## Input data:
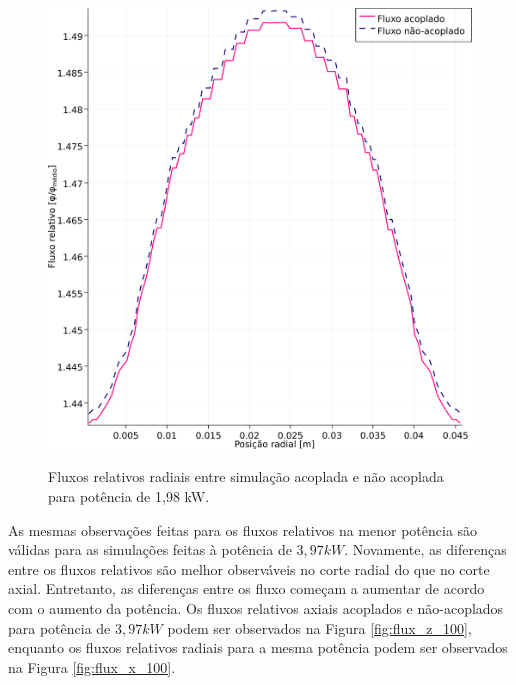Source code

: \begin{figure}[htb]
  \caption{Fluxos relativos radiais entre simulação acoplada e não acoplada para
    potência de 1,98 kW.}
  \centering\includegraphics[scale=0.7]{figuras/Flux_rel_x_50_port.png}
  \label{fig:flux_x_50}
\end{figure}

As mesmas observações feitas para os fluxos relativos na menor potência são válidas
para as simulações feitas à potência de $3,97 kW$. Novamente, as diferenças entre
os fluxos relativos são melhor observáveis no corte radial do que no corte axial.
Entretanto, as diferenças entre os fluxo começam a aumentar de acordo com o
aumento da potência. Os fluxos relativos axiais acoplados e não-acoplados para
potência de $3,97 kW$ podem ser observados na Figura \ref{fig:flux_z_100}, enquanto
os fluxos relativos radiais para a mesma potência podem ser observados na Figura \ref{fig:flux_x_100}.

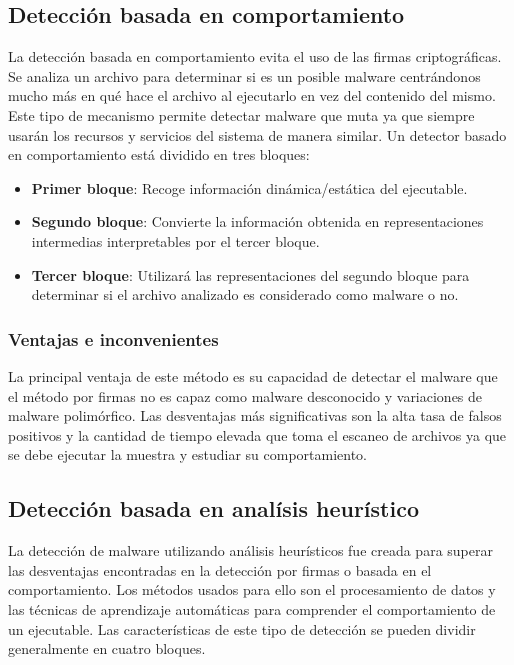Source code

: \documentclass[12pt]{article}
\begin{document}
        \subsection{Detección basada en comportamiento}
            La detección basada en comportamiento evita el uso de las firmas criptográficas. Se analiza un archivo para determinar si es un posible malware centrándonos mucho más en qué hace el archivo al ejecutarlo en vez del contenido del mismo. Este tipo de mecanismo permite detectar malware que muta ya que siempre usarán los recursos y servicios del sistema de manera similar. Un detector basado en comportamiento está dividido en tres bloques:

            \begin{itemize}
                \item \textbf{Primer bloque}: Recoge información dinámica/estática del ejecutable.
                \item \textbf{Segundo bloque}: Convierte la información obtenida en representaciones intermedias interpretables por el tercer bloque.
                \item \textbf{Tercer bloque}: Utilizará las representaciones del segundo bloque para determinar si el archivo analizado es considerado como malware o no.
            \end{itemize}

            \subsubsection{Ventajas e inconvenientes}
                La principal ventaja de este método es su capacidad de detectar el malware que el método por firmas no es capaz como malware desconocido y variaciones de malware polimórfico. Las desventajas más significativas son la alta tasa de falsos positivos y la cantidad de tiempo elevada que toma el escaneo de archivos ya que se debe ejecutar la muestra y estudiar su comportamiento.

        \subsection{Detección basada en analísis heurístico}
            La detección de malware utilizando análisis heurísticos fue creada para superar las desventajas encontradas en la detección por firmas o basada en el comportamiento. Los métodos usados para ello son el procesamiento de datos y las técnicas de aprendizaje automáticas para comprender el comportamiento de un ejecutable. Las características de este tipo de detección se pueden dividir generalmente en cuatro bloques.
\end{document}
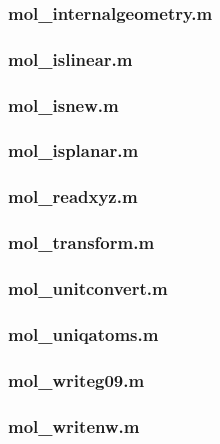 \documentclass[a4paper]{article}
\begin{document}
\subsubsection{mol\_internalgeometry.m%
  \label{mol-internalgeometry-m}%
}


\subsubsection{mol\_islinear.m%
  \label{mol-islinear-m}%
}


\subsubsection{mol\_isnew.m%
  \label{mol-isnew-m}%
}


\subsubsection{mol\_isplanar.m%
  \label{mol-isplanar-m}%
}


\subsubsection{mol\_readxyz.m%
  \label{mol-readxyz-m}%
}


\subsubsection{mol\_transform.m%
  \label{mol-transform-m}%
}


\subsubsection{mol\_unitconvert.m%
  \label{mol-unitconvert-m}%
}


\subsubsection{mol\_uniqatoms.m%
  \label{mol-uniqatoms-m}%
}


\subsubsection{mol\_writeg09.m%
  \label{mol-writeg09-m}%
}


\subsubsection{mol\_writenw.m%
  \label{mol-writenw-m}%
}
\end{document}
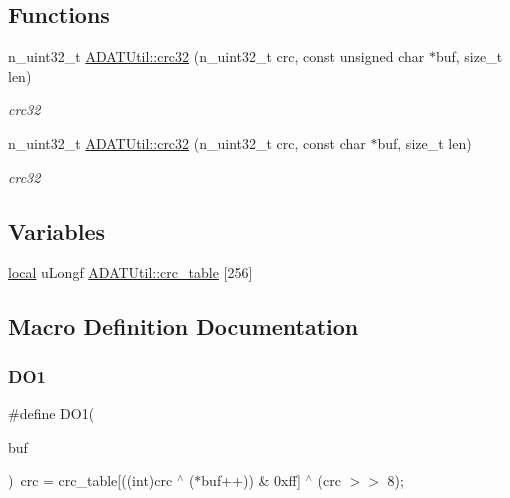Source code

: \subsection*{Functions}
\begin{DoxyCompactItemize}
\item 
n\+\_\+uint32\+\_\+t \mbox{\hyperlink{namespaceADATUtil_a61372c5ac63a8bd3ce0aec8f04f386d9}{A\+D\+A\+T\+Util\+::crc32}} (n\+\_\+uint32\+\_\+t crc, const unsigned char $\ast$buf, size\+\_\+t len)
\begin{DoxyCompactList}\small\item\em crc32 \end{DoxyCompactList}\item 
n\+\_\+uint32\+\_\+t \mbox{\hyperlink{namespaceADATUtil_aea7a30b468249f17899ebbb9902fb330}{A\+D\+A\+T\+Util\+::crc32}} (n\+\_\+uint32\+\_\+t crc, const char $\ast$buf, size\+\_\+t len)
\begin{DoxyCompactList}\small\item\em crc32 \end{DoxyCompactList}\end{DoxyCompactItemize}
\subsection*{Variables}
\begin{DoxyCompactItemize}
\item 
\mbox{\hyperlink{adat__devel_2lib_2io_2adat__crc32_8cc_a08023ea6765c99d60a6a3840cd07156e}{local}} u\+Longf \mbox{\hyperlink{namespaceADATUtil_a3936457e43366b1c492c10870155ef6c}{A\+D\+A\+T\+Util\+::crc\+\_\+table}} \mbox{[}256\mbox{]}
\end{DoxyCompactItemize}


\subsection{Macro Definition Documentation}
\mbox{\label{adat-devel_2lib_2io_2adat__crc32_8cc_a6d5587d9c0724d87e000dec844eb48aa}} 
\subsubsection{\texorpdfstring{DO1}{DO1}}
{\footnotesize\ttfamily \#define D\+O1(\begin{DoxyParamCaption}\item[{}]{buf }\end{DoxyParamCaption})~crc = crc\+\_\+table\mbox{[}((int)crc $^\wedge$ ($\ast$buf++)) \& 0xff\mbox{]} $^\wedge$ (crc $>$$>$ 8);}

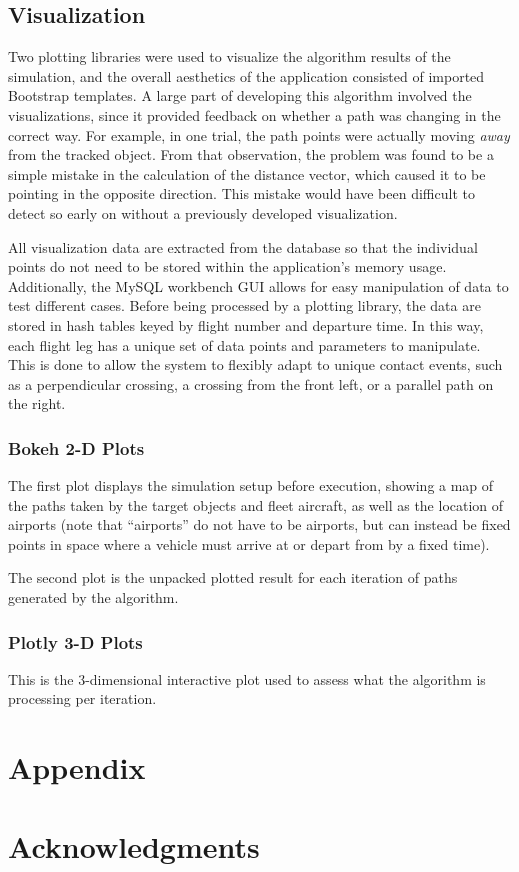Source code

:\documentclass[conf]{new-aiaa}
\begin{document}
\subsection{Visualization}
Two plotting libraries were used to visualize the algorithm results of the simulation, and the overall aesthetics of the application consisted of imported Bootstrap templates. A large part of developing this algorithm involved the visualizations, since it provided feedback on whether a path was changing in the correct way. For example, in one trial, the path points were actually moving \emph{away} from the tracked object. From that observation, the problem was found to be a simple mistake in the calculation of the distance vector, which caused it to be pointing in the opposite direction. This mistake would have been difficult to detect so early on without a previously developed visualization.

All visualization data are extracted from the database so that the individual points do not need to be stored within the application's memory usage. Additionally, the MySQL workbench GUI allows for easy manipulation of data to test different cases. Before being processed by a plotting library, the data are stored in hash tables keyed by flight number and departure time. In this way, each flight leg has a unique set of data points and parameters to manipulate. This is done to allow the system to flexibly adapt to unique contact events, such as a perpendicular crossing, a crossing from the front left, or a parallel path on the right.

\subsubsection{Bokeh 2-D Plots}
The first plot displays the simulation setup before execution, showing a map of the paths taken by the target objects and fleet aircraft, as well as the location of airports (note that ``airports'' do not have to be airports, but can instead be fixed points in space where a vehicle must arrive at or depart from by a fixed time). 

The second plot is the unpacked plotted result for each iteration of paths generated by the algorithm.

\subsubsection{Plotly 3-D Plots}
This is the 3-dimensional interactive plot used to assess what the algorithm is processing per iteration.

\fi





\section*{Appendix}


\section*{Acknowledgments}



\end{document}
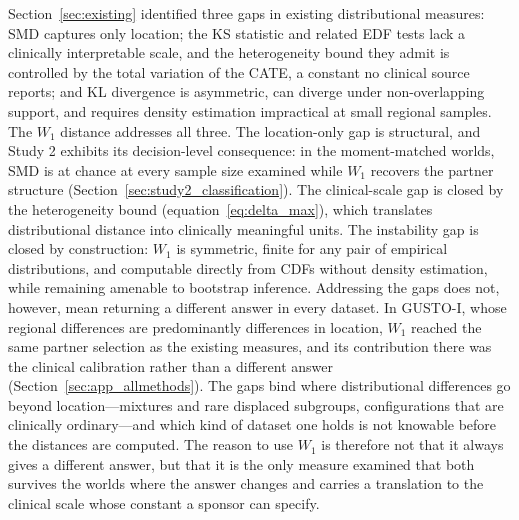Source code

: \documentclass[AMA,Times1COL]{WileyNJDv5}
\begin{document}
Section~\ref{sec:existing} identified three gaps in existing distributional measures: SMD captures only location; the KS statistic and related EDF tests lack a clinically interpretable scale, and the heterogeneity bound they admit is controlled by the total variation of the CATE, a constant no clinical source reports; and KL divergence is asymmetric, can diverge under non-overlapping support, and requires density estimation impractical at small regional samples. The $W_1$ distance addresses all three. The location-only gap is structural, and Study 2 exhibits its decision-level consequence: in the moment-matched worlds, SMD is at chance at every sample size examined while $W_1$ recovers the partner structure (Section~\ref{sec:study2_classification}). The clinical-scale gap is closed by the heterogeneity bound (equation~\ref{eq:delta_max}), which translates distributional distance into clinically meaningful units. The instability gap is closed by construction: $W_1$ is symmetric, finite for any pair of empirical distributions, and computable directly from CDFs without density estimation, while remaining amenable to bootstrap inference. Addressing the gaps does not, however, mean returning a different answer in every dataset. In GUSTO-I, whose regional differences are predominantly differences in location, $W_1$ reached the same partner selection as the existing measures, and its contribution there was the clinical calibration rather than a different answer (Section~\ref{sec:app_allmethods}). The gaps bind where distributional differences go beyond location---mixtures and rare displaced subgroups, configurations that are clinically ordinary---and which kind of dataset one holds is not knowable before the distances are computed. The reason to use $W_1$ is therefore not that it always gives a different answer, but that it is the only measure examined that both survives the worlds where the answer changes and carries a translation to the clinical scale whose constant a sponsor can specify.
\end{document}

## Problem statement:
The word to look for is "bloques"; copy out every line of the entries that holds it.

## Output for this exercise:
            La detección basada en comportamiento evita el uso de las firmas criptográficas. Se analiza un archivo para determinar si es un posible malware centrándonos mucho más en qué hace el archivo al ejecutarlo en vez del contenido del mismo. Este tipo de mecanismo permite detectar malware que muta ya que siempre usarán los recursos y servicios del sistema de manera similar. Un detector basado en comportamiento está dividido en tres bloques:
            La detección de malware utilizando análisis heurísticos fue creada para superar las desventajas encontradas en la detección por firmas o basada en el comportamiento. Los métodos usados para ello son el procesamiento de datos y las técnicas de aprendizaje automáticas para comprender el comportamiento de un ejecutable. Las características de este tipo de detección se pueden dividir generalmente en cuatro bloques.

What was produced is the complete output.